# Problem details
Could you output only the lines from the one containing "Vi har givet en eksponentialfunktion" through the last line of the data, both included?

# Provided data
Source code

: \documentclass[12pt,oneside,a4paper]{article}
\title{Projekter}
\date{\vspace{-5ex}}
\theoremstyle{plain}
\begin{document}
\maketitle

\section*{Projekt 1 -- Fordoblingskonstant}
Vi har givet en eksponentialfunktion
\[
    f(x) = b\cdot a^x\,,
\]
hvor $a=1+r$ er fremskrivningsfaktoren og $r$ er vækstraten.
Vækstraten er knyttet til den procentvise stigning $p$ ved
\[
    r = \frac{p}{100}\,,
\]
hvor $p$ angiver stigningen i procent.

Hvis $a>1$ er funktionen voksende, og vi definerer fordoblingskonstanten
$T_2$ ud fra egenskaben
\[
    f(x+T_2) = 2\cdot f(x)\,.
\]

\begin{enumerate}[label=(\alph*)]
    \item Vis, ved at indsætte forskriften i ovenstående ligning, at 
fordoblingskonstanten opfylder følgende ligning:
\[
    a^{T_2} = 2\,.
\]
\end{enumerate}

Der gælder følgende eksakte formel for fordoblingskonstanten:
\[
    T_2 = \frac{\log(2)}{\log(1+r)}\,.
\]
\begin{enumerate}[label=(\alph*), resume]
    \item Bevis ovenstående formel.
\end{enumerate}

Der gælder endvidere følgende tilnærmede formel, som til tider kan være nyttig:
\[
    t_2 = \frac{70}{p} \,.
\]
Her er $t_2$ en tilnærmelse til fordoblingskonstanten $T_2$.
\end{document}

# Result
Vi har givet en eksponentialfunktion
\[
    f(x) = b\cdot a^x\,,
\]
hvor $a=1+r$ er fremskrivningsfaktoren og $r$ er vækstraten.
Vækstraten er knyttet til den procentvise stigning $p$ ved
\[
    r = \frac{p}{100}\,,
\]
hvor $p$ angiver stigningen i procent.

Hvis $a>1$ er funktionen voksende, og vi definerer fordoblingskonstanten
$T_2$ ud fra egenskaben
\[
    f(x+T_2) = 2\cdot f(x)\,.
\]

\begin{enumerate}[label=(\alph*)]
    \item Vis, ved at indsætte forskriften i ovenstående ligning, at 
fordoblingskonstanten opfylder følgende ligning:
\[
    a^{T_2} = 2\,.
\]
\end{enumerate}

Der gælder følgende eksakte formel for fordoblingskonstanten:
\[
    T_2 = \frac{\log(2)}{\log(1+r)}\,.
\]
\begin{enumerate}[label=(\alph*), resume]
    \item Bevis ovenstående formel.
\end{enumerate}

Der gælder endvidere følgende tilnærmede formel, som til tider kan være nyttig:
\[
    t_2 = \frac{70}{p} \,.
\]
Her er $t_2$ en tilnærmelse til fordoblingskonstanten $T_2$.
\end{document}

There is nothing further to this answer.